Total misunderstanding of manufacturing processes.

They does ship NORMAL receivers with FACTORY firmware,as for many other models. 
Doesn't matter if it brand new or came from same line after referbushing.

The requirement to be reset to Default also been known for long time. Perhaps here is small quirk (perhaps complicated design of the DVR)..

Factory FW with 722k's look is not an issue to discuss it lengthly - the markeing "922" model name is *722s* and based on 722k design with added TI DAVINCI chip to supoort embedded Sling's features.

Everything normal here. Just one small technical quirck - it wasn't in Default mode.


----------



## Stewart Vernon

P Smith said:


> Total misunderstanding of manufacturing processes.
> 
> They does ship NORMAL receivers with FACTORY firmware,as for many other models.
> Doesn't matter if it brand new or came from same line after referbushing.
> 
> The requirement to be reset to Default also been known for long time. Perhaps here is small quirk (perhaps complicated design of the DVR)..
> 
> Factory FW with 722k's look is not an issue to discuss it lengthly - the markeing "922" model name is *722s* and based on 722k design with added TI DAVINCI chip to supoort embedded Sling's features.
> 
> Everything normal here. Just one small technical quirck - it wasn't in Default mode.


I'm pretty sure neither you nor I know fully the 922 manufacturing or refurbishment process... so it's hard to state anything with such absolution.

As I stated, it would appear that receivers ship with a level of firmware that is not ready out-of-the-box to watch TV. This is different than other receivers. I know I have replaced a 622, and while it came with non-current firmware... it was not a stripped down older firmware that wasn't capable of doing anything but authenticating and updating like it sounds the 922 shipping firmware.

Also... I still maintain that the user who receives a unit should not have to reset it to defaults. Defaults are what a unit is supposed to ship with! That's a large part of why they are called "default settings" because they are the ones you get your receiver initially configured with...

Lastly, clearly users are NOT getting clear instructions with these receivers in order to get them up and running... thus the posts on the forum and the calls to tech support.

Anyone who doesn't find this forum is out of luck and will have to call tech support... and that's not good business.


----------



## P Smith

Stewart Vernon said:


> I'm pretty sure neither you nor I know fully the 922 manufacturing or refurbishment process... so it's hard to state anything with such absolution.
> 
> *As I stated, it would appear that receivers ship with a level of firmware that is not ready out-of-the-box to watch TV. * This is different than other receivers.
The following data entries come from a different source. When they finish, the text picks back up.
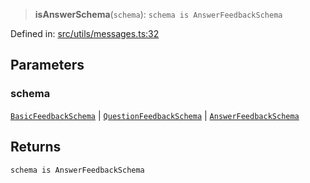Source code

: > **isAnswerSchema**(`schema`): `schema is AnswerFeedbackSchema`

Defined in: [src/utils/messages.ts:32](https://github.com/bhavjitChauhan/khan-api/blob/67d30ab4498111952301bcaddbef9a132bf75105/src/utils/messages.ts#L32)

## Parameters

### schema

[`BasicFeedbackSchema`](api/interfaces%5CBasicFeedbackSchema.md) | [`QuestionFeedbackSchema`](api/interfaces%5CQuestionFeedbackSchema.md) | [`AnswerFeedbackSchema`](api/interfaces%5CAnswerFeedbackSchema.md)

## Returns

`schema is AnswerFeedbackSchema`
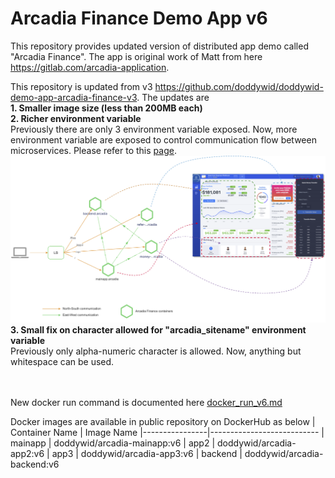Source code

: # **Arcadia Finance Demo App v6**

This repository provides updated version of distributed app demo called "Arcadia Finance".
The app is original work of Matt from here https://gitlab.com/arcadia-application.

This repository is updated from v3 https://github.com/doddywid/doddywid-demo-app-arcadia-finance-v3. The updates are\
**1. Smaller image size (less than 200MB each)**\
**2. Richer environment variable**\
   Previously there are only 3 environment variable exposed. Now, more environment variable are exposed to control communication flow between microservices.
   Please refer to this [page](https://github.com/doddywid/doddywid-demo-app-arcadia-finance-v6/blob/main/docker_run_v6.md).
   ![alt text](https://github.com/doddywid/doddywid-demo-app-arcadia-finance-v6/blob/main/arcadia%20application%20flow.png)
**3. Small fix on character allowed for "arcadia_sitename" environment variable**\
   Previously only alpha-numeric character is allowed. Now, anything but whitespace can be used.

\
\
New docker run command is documented here [docker_run_v6.md](https://github.com/doddywid/doddywid-demo-app-arcadia-finance-v6/blob/main/docker_run_v6.md)

Docker images are available in public repository on DockerHub as below
| Container Name | Image Name 
|----------------|---------------------------
| mainapp        | doddywid/arcadia-mainapp:v6
| app2           | doddywid/arcadia-app2:v6
| app3           | doddywid/arcadia-app3:v6
| backend        | doddywid/arcadia-backend:v6
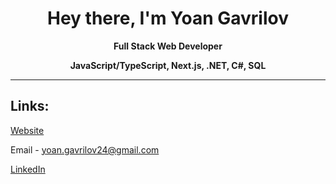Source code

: <div align="center">
  <h1>Hey there, I'm Yoan Gavrilov</h1>
  <p><strong>Full Stack Web Developer</strong>
  <p><strong>JavaScript/TypeScript, Next.js, .NET, C#, SQL</strong></p>
</div>

<hr>

<h2>Links:</h2>
<p><a href="https://www.yoan.work/">Website</a></p>
<p>Email - <a href="mailto:yoan.gavrilov24@gmail.com">yoan.gavrilov24@gmail.com</a></p>
<p><a href="https://www.linkedin.com/in/yoan-gavrilov-08667322b/">LinkedIn</a></p>
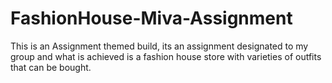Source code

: # FashionHouse-Miva-Assignment
This is an Assignment themed build, its an assignment designated to my group and what is achieved is a fashion house store with varieties of outfits that can be bought.
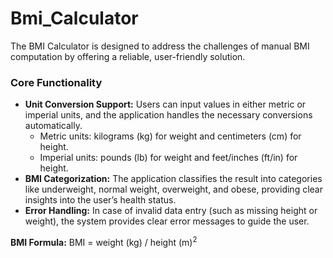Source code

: # Bmi_Calculator
<p>
        The BMI Calculator is designed to address the challenges of manual BMI computation by offering a reliable, user-friendly solution.
</p>
<h3>Core Functionality</h3>
        <ul>
                <li>
                        <strong>Unit Conversion Support:</strong>
                        Users can input values in either metric or imperial units, and the application handles the necessary conversions automatically.
                        <ul>
                                <li>Metric units: kilograms (kg) for weight and centimeters (cm) for height.</li>
                                <li>Imperial units: pounds (lb) for weight and feet/inches (ft/in) for height.</li>
                        </ul>
                </li>
                <li>
                    <strong>BMI Categorization:</strong> 
                    The application classifies the result into categories like underweight, normal weight, overweight, and obese, providing clear insights into the user’s health status.
                </li>
                <li>
                    <strong>Error Handling:</strong> 
                    In case of invalid data entry (such as missing height or weight), the system provides clear error messages to guide the user.
                </li>
        </ul>
<p><strong>BMI Formula:</strong> BMI = weight (kg) / height (m)<sup>2</sup></p>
I know I have replaced a 622, and while it came with non-current firmware... it was not a stripped down older firmware that wasn't capable of doing anything but authenticating and updating like it sounds the 922 shipping firmware.
> 
> Also... I still maintain that the user who receives a unit should not have to reset it to defaults. Defaults are what a unit is supposed to ship with! That's a large part of why they are called "default settings" because they are the ones you get your receiver initially configured with...
> 
> Lastly, clearly users are NOT getting clear instructions with these receivers in order to get them up and running... thus the posts on the forum and the calls to tech support.
> 
> Anyone who doesn't find this forum is out of luck and will have to call tech support... and that's not good business.
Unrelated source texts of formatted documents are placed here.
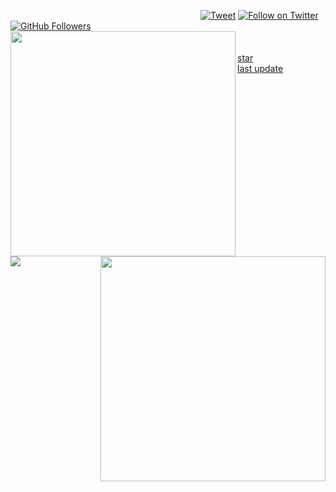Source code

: <svg onload=alert&#0000000040document.cookie)></svg>
[![Tweet](https://img.shields.io/twitter/url/http/Hktalent3135773.svg?style=social)](https://twitter.com/intent/follow?screen_name=Hktalent3135773) [![Follow on Twitter](https://img.shields.io/twitter/follow/Hktalent3135773.svg?style=social&label=Follow)](https://twitter.com/intent/follow?screen_name=Hktalent3135773) [![GitHub Followers](https://img.shields.io/github/followers/hktalent.svg?style=social&label=Follow)](https://github.com/hktalent/)
<br><img align="left" src="https://github-readme-stats.vercel.app/api?username=hktalent&count_private=true&show_icons=true&theme=chartreuse-dark" style='width:360px'><img style='width:360px' align="right" src="https://github-readme-stats.vercel.app/api/top-langs/?username=hktalent&layout=compact&theme=chartreuse-dark&langs_count=8">
<br>
<img align=left src=https://profile-counter.glitch.me/hktalent/count.svg>
<br>
<a href="https://github.com/hktalent?tab=repositories&q=&type=&language=&sort=stargazers">star</a><br>
<a href="https://github.com/hktalent?tab=repositories&q=&type=&language=&sort=stargazers">last update</a>
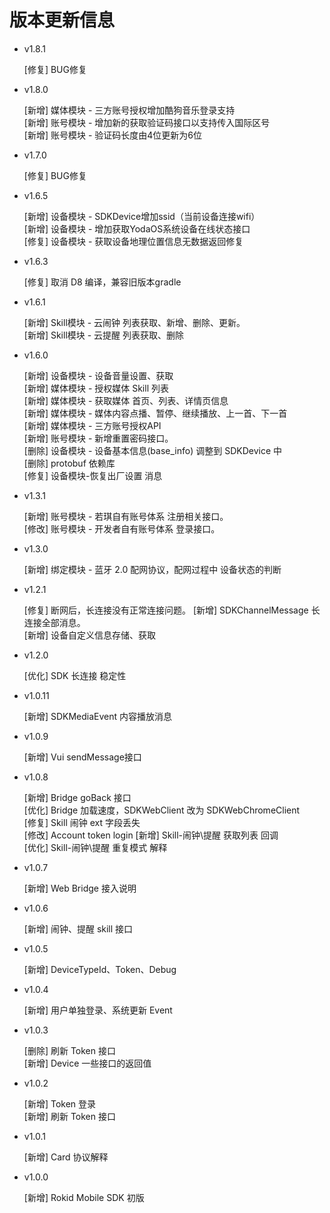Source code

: #  版本更新信息

* v1.8.1

     [修复] BUG修复
     
* v1.8.0

     [新增] 媒体模块 - 三方账号授权增加酷狗音乐登录支持<br>
     [新增] 账号模块 - 增加新的获取验证码接口以支持传入国际区号<br>
     [新增] 账号模块 - 验证码长度由4位更新为6位<br>

* v1.7.0

     [修复] BUG修复

* v1.6.5

     [新增] 设备模块 - SDKDevice增加ssid（当前设备连接wifi）<br>
     [新增] 设备模块 - 增加获取YodaOS系统设备在线状态接口<br>
     [修复] 设备模块 - 获取设备地理位置信息无数据返回修复<br>

* v1.6.3

     [修复] 取消 D8 编译，兼容旧版本gradle<br>

* v1.6.1

    [新增] Skill模块 - 云闹钟 列表获取、新增、删除、更新。<br>
    [新增] Skill模块 - 云提醒 列表获取、删除<br>

* v1.6.0

    [新增] 设备模块 - 设备音量设置、获取<br>
    [新增] 媒体模块 - 授权媒体 Skill 列表<br>
    [新增] 媒体模块 - 获取媒体 首页、列表、详情页信息<br>
    [新增] 媒体模块 - 媒体内容点播、暂停、继续播放、上一首、下一首<br>
    [新增] 媒体模块 - 三方账号授权API<br>
    [新增] 账号模块 - 新增重置密码接口。<br>
    [删除] 设备模块 - 设备基本信息(base_info) 调整到 SDKDevice 中 <br>
    [删除] protobuf 依赖库<br>
    [修复] 设备模块-恢复出厂设置 消息<br>
 
* v1.3.1

    [新增] 账号模块 - 若琪自有账号体系 注册相关接口。<br>
    [修改] 账号模块 - 开发者自有账号体系 登录接口。

* v1.3.0

    [新增] 绑定模块 - 蓝牙 2.0 配网协议，配网过程中 设备状态的判断

* v1.2.1
    
    [修复] 断网后，长连接没有正常连接问题。
    [新增] SDKChannelMessage 长连接全部消息。<br>
    [新增] 设备自定义信息存储、获取

* v1.2.0
    
    [优化] SDK 长连接 稳定性

* v1.0.11

    [新增] SDKMediaEvent 内容播放消息

* v1.0.9

    [新增] Vui sendMessage接口

* v1.0.8

    [新增] Bridge goBack 接口 <br>
    [优化] Bridge 加载速度，SDKWebClient 改为 SDKWebChromeClient <br>
    [修复] Skill 闹钟 ext 字段丢失 <br>
    [修改] Account token login
    [新增] Skill-闹钟\提醒 获取列表 回调 <br>
    [优化] Skill-闹钟\提醒 重复模式 解释
    
* v1.0.7 
    
    [新增] Web Bridge 接入说明

* v1.0.6
    
    [新增] 闹钟、提醒 skill 接口

* v1.0.5
    
    [新增] DeviceTypeId、Token、Debug

* v1.0.4

    [新增] 用户单独登录、系统更新 Event

* v1.0.3

    [删除] 刷新 Token 接口<br>
    [新增] Device 一些接口的返回值

* v1.0.2 
    
    [新增] Token 登录<br>
    [新增] 刷新 Token 接口

* v1.0.1 

    [新增] Card 协议解释

* v1.0.0 
    
    [新增] Rokid Mobile SDK 初版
While you often siding with the provider, this time you got it not 'right' way.

Again, they are never promise you that (bolded) status of replacement.
Many times those receivers came in Default mode, need to accept the fact (ask installers !).
If you got refurb 622 with not a Factory FW, but slightly old, it's your luck. Don't need to make big waves here.


----------



## Stewart Vernon

P Smith said:


> While you often siding with the provider, this time you got it not 'right' way.
> 
> Again, they are never promise you that (bolded) status of replacement.
> Many times those receivers came in Default mode, need to accept the fact (ask installers !).
> If you got refurb 622 with not a Factory FW, but slightly old, it's your luck. Don't need to make big waves here.
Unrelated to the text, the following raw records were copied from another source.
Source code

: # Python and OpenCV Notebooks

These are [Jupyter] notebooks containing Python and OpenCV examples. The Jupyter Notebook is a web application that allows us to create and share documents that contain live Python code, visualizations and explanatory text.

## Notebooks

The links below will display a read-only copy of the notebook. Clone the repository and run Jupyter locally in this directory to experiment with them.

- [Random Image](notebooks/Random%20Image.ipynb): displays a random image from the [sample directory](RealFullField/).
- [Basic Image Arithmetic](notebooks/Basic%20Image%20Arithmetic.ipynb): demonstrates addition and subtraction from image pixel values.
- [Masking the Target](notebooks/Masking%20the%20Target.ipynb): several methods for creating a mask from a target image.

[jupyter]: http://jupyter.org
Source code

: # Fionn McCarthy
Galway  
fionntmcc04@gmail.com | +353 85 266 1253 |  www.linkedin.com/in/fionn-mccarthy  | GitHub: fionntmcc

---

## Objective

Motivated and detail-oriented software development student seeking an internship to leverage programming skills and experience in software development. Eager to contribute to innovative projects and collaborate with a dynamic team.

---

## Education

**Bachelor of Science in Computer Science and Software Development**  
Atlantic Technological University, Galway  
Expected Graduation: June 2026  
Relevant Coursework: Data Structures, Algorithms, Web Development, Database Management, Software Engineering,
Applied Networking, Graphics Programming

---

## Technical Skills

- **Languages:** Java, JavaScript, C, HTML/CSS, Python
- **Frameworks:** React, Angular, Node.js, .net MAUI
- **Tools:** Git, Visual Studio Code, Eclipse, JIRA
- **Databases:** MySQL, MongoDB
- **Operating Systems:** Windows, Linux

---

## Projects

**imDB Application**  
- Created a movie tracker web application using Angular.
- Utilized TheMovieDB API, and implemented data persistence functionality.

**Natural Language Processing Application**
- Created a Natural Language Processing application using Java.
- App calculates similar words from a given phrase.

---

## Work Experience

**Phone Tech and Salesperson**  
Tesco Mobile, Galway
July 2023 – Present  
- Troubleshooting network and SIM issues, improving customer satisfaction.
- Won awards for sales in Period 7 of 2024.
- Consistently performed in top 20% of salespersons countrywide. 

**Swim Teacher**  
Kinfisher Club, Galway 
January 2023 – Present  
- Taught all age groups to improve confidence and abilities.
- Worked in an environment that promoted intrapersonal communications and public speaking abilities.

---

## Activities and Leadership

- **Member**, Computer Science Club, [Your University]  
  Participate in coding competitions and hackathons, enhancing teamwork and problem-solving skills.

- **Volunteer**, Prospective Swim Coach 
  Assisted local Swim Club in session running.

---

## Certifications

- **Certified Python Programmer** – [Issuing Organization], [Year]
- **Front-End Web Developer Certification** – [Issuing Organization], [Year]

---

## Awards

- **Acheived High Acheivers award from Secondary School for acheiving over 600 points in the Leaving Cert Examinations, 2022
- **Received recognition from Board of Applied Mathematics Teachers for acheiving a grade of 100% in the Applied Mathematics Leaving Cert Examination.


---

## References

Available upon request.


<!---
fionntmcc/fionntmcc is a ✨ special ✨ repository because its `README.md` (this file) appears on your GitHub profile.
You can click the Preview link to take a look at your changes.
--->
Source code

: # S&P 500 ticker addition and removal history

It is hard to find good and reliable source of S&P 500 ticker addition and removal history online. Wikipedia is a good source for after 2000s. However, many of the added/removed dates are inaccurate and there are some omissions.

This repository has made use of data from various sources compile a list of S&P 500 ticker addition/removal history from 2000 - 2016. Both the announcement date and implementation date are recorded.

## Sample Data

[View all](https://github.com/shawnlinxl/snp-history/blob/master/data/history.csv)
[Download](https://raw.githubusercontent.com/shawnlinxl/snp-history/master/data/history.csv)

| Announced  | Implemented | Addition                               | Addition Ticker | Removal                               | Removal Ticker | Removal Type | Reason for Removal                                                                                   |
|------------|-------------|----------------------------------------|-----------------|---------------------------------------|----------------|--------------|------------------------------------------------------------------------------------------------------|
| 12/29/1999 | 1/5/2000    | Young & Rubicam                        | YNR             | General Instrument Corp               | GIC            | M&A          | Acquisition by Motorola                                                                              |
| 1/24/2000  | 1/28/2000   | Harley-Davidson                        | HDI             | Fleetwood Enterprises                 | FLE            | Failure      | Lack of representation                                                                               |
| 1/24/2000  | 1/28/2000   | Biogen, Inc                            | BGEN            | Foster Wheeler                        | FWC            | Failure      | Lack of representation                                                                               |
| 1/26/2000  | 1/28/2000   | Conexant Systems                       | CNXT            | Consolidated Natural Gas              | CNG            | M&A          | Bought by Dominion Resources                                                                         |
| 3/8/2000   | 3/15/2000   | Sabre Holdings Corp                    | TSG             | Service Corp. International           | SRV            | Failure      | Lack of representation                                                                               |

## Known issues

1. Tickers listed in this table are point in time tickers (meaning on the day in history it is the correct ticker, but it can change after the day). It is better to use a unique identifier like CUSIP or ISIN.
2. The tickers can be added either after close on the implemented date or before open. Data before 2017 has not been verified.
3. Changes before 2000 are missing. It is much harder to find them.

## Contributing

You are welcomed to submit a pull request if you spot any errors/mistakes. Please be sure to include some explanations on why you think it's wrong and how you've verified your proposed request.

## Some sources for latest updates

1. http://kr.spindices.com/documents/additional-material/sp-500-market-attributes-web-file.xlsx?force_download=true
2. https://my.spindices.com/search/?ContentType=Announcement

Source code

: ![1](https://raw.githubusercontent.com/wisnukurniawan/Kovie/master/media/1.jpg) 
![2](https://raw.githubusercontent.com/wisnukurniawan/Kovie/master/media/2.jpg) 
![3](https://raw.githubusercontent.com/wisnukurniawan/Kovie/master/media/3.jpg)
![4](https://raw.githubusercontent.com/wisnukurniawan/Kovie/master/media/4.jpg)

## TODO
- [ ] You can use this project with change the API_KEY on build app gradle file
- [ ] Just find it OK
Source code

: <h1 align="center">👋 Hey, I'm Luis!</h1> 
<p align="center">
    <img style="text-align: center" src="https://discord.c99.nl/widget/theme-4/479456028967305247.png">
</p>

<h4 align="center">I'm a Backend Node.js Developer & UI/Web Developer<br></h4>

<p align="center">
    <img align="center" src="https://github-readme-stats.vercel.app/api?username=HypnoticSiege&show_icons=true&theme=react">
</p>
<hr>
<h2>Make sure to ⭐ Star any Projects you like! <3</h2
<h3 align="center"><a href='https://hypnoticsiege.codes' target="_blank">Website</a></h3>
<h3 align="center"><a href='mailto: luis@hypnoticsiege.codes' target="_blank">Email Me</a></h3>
I don't even understand most of what you just wrote there. Seriously, I don't.

Undeniably Dish is shipping customers 922 receivers that do not have firmware that is ready to be used to watch TV and link remotes. Also undeniable is that the instructions that come with the receiver are insufficient to get the customer up and running.

Also... if customers need to "reset to defaults" on their newly received 922... then that means it isn't shipping with default settings... which is completely nonsensical.. IF it doesn't ship that way, then when are they ever default settings?

Last, but not least... I have replaced a 501 (long ago) and a 622 before... and in both of those cases the firmware that came on the receivers was sufficient to get the receiver up and running without me having to do anything other than run a check switch and wait for new firmware to download.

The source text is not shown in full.